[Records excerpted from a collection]
>>>>>

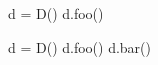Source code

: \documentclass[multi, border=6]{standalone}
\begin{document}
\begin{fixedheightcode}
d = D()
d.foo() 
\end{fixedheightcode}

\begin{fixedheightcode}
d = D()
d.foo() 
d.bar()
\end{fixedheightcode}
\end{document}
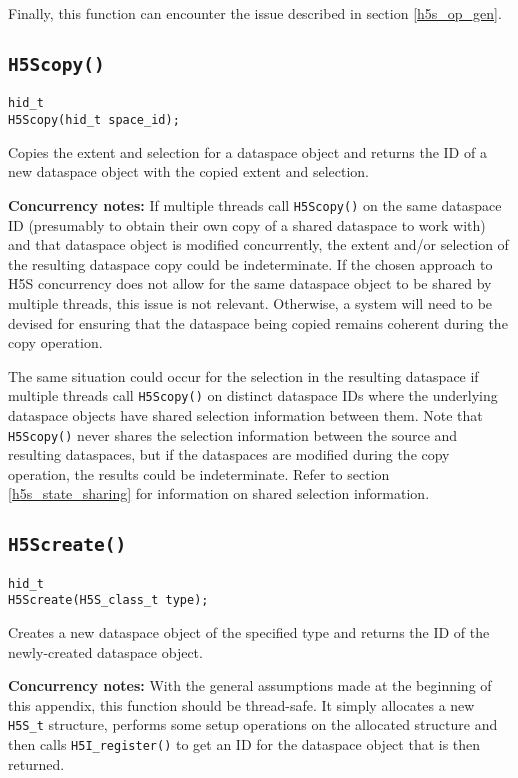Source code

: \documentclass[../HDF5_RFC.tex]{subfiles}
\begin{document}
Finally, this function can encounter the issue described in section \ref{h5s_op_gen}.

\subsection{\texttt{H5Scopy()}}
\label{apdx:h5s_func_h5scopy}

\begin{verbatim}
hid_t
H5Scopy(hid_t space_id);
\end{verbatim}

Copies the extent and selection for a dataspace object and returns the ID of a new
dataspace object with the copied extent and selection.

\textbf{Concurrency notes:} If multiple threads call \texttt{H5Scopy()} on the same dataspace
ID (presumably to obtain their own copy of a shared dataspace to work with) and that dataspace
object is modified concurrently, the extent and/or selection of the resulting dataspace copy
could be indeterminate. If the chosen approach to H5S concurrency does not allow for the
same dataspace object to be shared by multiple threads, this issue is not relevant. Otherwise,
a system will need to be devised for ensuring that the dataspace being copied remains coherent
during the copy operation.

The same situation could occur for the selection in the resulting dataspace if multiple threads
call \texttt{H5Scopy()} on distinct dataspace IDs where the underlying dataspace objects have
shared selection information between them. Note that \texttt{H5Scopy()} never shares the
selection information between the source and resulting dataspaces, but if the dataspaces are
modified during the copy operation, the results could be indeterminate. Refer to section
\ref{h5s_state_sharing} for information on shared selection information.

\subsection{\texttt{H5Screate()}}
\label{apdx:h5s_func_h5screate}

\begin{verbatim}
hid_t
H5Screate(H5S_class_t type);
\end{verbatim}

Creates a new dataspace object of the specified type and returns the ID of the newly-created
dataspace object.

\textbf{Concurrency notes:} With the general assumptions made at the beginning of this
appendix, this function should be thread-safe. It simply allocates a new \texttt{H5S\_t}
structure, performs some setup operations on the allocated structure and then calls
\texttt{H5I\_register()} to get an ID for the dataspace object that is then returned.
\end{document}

<<<<<
>>>>>

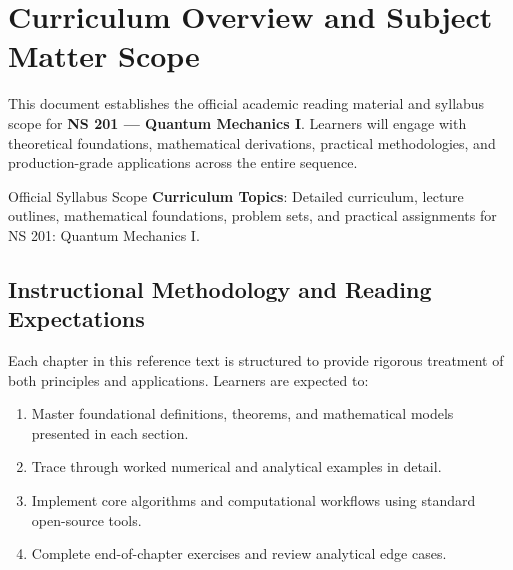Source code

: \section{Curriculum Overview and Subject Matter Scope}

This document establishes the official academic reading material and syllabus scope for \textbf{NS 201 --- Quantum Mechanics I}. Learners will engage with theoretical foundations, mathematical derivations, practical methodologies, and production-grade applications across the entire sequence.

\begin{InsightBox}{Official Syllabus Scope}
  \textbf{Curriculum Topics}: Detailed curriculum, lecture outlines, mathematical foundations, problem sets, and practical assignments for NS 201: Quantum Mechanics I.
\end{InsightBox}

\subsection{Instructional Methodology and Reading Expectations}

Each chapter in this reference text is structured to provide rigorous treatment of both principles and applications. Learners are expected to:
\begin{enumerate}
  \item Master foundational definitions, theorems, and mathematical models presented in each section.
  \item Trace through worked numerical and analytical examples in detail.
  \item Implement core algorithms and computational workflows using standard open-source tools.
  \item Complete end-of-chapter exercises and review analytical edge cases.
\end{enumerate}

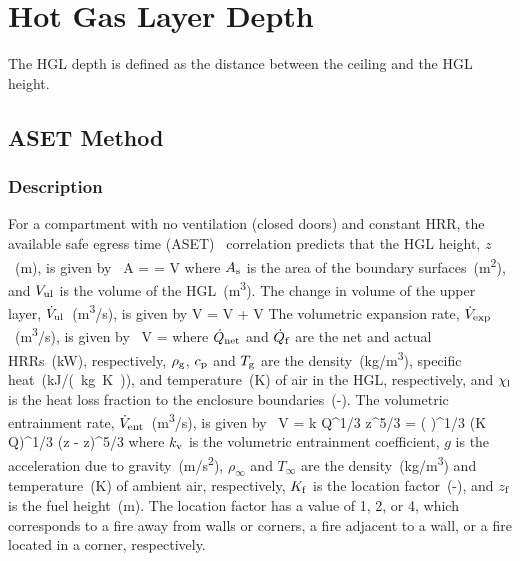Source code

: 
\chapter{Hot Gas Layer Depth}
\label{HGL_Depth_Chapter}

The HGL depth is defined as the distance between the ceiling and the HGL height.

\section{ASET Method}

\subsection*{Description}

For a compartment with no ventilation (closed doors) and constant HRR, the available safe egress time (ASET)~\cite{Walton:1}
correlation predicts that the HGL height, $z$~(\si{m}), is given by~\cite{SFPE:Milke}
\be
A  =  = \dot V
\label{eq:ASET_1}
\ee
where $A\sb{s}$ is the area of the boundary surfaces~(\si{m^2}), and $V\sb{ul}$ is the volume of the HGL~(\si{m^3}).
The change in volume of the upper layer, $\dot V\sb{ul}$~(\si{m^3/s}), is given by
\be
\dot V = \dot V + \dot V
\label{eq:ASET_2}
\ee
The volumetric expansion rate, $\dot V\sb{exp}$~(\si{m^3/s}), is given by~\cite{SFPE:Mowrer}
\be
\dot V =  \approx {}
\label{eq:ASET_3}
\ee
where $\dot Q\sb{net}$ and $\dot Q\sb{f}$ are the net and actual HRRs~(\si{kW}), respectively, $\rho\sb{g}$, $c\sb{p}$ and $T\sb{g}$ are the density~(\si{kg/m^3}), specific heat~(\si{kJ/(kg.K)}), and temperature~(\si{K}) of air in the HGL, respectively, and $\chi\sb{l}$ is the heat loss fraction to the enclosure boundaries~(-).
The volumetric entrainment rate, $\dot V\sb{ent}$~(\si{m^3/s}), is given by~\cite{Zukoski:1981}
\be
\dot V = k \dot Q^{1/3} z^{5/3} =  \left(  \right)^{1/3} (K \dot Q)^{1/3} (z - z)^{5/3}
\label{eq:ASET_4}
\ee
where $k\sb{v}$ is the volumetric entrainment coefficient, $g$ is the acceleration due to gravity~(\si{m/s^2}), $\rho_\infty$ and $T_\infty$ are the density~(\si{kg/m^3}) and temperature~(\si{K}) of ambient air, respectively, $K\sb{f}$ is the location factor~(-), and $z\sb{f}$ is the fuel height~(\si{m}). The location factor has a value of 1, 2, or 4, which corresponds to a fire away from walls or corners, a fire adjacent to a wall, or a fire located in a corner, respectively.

<<<<<

### Goal of the exercise
Take every line above where "item" appears and copy it.

### Response to the exercise
  \item Master foundational definitions, theorems, and mathematical models presented in each section.
  \item Trace through worked numerical and analytical examples in detail.
  \item Implement core algorithms and computational workflows using standard open-source tools.
  \item Complete end-of-chapter exercises and review analytical edge cases.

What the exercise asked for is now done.